*Try it*. Gather from the listing below each line that includes the word "도달하기까지", and copy it.

============

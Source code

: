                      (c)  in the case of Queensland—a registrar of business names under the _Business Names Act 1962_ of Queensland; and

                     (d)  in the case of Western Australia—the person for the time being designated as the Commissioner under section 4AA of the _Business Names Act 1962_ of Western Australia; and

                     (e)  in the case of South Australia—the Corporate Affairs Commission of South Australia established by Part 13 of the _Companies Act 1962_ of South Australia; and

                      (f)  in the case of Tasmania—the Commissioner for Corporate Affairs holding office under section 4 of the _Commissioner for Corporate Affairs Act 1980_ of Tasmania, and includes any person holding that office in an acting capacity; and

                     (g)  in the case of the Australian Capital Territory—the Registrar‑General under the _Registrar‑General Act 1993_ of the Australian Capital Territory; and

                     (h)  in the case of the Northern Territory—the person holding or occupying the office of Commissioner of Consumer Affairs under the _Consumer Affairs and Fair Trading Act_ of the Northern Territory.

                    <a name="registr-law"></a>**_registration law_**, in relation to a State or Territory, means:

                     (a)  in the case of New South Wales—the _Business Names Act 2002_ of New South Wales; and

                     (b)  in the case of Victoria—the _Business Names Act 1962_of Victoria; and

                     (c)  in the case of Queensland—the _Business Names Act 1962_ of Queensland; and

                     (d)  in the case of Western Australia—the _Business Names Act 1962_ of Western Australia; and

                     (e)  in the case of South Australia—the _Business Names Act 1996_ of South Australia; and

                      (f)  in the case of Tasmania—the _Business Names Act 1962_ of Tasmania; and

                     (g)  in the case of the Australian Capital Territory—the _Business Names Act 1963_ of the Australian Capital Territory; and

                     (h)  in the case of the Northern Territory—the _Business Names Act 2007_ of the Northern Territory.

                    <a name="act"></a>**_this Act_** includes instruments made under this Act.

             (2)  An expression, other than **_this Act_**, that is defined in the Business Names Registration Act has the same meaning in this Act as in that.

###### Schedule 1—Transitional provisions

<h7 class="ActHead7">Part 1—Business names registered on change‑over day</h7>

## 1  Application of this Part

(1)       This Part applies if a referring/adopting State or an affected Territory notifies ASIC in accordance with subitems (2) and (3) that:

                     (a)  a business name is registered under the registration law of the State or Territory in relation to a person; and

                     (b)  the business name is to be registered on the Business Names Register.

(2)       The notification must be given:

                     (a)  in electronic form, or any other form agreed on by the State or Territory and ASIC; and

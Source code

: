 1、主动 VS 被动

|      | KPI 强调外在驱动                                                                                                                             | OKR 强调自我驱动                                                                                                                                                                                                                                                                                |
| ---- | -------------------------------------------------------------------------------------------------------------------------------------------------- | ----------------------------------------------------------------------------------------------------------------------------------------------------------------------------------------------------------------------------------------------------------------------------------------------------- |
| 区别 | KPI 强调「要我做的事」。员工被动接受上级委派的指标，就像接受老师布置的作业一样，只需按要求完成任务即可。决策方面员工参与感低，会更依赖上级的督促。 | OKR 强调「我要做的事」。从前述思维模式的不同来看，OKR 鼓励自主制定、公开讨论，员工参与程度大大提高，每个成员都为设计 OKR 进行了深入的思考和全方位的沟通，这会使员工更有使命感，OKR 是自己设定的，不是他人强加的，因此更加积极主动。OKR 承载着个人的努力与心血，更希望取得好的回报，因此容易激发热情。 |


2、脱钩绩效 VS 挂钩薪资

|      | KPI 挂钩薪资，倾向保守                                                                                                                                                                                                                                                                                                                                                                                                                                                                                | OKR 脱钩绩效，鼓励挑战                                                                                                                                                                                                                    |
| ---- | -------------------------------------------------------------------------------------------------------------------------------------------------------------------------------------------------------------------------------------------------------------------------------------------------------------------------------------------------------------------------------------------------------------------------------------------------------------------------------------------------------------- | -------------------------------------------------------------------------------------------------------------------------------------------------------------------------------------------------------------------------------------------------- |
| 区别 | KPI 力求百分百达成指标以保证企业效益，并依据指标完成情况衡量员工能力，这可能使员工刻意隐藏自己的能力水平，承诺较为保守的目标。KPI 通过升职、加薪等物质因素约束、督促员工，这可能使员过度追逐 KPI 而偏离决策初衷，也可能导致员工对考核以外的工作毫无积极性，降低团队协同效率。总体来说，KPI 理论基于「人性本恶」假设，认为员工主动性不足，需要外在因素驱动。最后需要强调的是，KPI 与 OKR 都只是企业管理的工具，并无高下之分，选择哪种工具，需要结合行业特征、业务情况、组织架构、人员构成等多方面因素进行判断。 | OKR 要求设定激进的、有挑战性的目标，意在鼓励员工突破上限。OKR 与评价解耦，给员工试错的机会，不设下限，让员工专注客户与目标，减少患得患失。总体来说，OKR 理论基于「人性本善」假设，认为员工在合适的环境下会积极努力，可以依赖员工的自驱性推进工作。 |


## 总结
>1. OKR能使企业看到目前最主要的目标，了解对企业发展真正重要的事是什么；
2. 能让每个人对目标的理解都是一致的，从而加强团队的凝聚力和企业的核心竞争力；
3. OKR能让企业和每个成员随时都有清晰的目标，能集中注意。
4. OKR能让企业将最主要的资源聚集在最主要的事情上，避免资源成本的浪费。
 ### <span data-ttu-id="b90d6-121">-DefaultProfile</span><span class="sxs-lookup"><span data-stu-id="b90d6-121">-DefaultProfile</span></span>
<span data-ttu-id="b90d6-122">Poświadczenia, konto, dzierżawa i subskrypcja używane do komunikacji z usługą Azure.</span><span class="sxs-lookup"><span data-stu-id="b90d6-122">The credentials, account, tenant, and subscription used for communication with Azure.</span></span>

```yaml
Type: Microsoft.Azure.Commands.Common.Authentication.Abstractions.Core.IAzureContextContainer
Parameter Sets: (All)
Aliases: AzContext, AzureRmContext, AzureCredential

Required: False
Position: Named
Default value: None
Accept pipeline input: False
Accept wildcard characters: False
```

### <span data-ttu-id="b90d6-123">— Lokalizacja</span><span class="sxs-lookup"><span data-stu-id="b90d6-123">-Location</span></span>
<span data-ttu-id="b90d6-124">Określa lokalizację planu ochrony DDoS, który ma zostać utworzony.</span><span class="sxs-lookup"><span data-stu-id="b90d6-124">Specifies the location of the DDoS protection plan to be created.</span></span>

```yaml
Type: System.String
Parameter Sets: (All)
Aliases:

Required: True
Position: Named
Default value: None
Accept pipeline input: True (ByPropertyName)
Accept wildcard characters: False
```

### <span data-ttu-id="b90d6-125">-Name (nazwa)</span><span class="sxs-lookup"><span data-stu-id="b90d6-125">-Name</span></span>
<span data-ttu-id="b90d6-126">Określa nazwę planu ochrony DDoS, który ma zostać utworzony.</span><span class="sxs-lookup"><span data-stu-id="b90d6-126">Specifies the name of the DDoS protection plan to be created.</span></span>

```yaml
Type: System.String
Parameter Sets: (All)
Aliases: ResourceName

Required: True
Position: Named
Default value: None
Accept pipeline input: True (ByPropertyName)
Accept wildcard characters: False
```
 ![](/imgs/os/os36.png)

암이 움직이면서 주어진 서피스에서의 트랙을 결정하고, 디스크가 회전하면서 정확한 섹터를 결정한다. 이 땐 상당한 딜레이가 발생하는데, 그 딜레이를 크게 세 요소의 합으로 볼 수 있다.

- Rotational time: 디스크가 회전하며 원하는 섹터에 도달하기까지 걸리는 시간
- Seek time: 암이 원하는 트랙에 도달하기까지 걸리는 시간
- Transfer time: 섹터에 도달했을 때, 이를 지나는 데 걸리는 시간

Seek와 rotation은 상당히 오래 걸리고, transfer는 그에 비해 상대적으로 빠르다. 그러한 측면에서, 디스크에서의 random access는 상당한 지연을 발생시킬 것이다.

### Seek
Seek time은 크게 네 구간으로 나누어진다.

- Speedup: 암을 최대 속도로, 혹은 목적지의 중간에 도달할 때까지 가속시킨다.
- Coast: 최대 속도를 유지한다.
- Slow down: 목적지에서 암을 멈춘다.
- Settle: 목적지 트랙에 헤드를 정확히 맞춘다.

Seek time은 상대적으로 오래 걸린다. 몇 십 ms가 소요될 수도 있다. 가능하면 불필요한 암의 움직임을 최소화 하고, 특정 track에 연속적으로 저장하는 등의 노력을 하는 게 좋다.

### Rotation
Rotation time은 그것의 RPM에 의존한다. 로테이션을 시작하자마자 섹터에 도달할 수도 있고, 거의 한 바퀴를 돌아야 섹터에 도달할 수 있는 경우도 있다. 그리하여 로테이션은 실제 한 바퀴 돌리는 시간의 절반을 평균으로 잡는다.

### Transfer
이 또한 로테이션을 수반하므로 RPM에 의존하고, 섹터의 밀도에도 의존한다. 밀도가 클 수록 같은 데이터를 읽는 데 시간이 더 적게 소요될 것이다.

============

*Solution to the exercise*.
- Rotational time: 디스크가 회전하며 원하는 섹터에 도달하기까지 걸리는 시간
- Seek time: 암이 원하는 트랙에 도달하기까지 걸리는 시간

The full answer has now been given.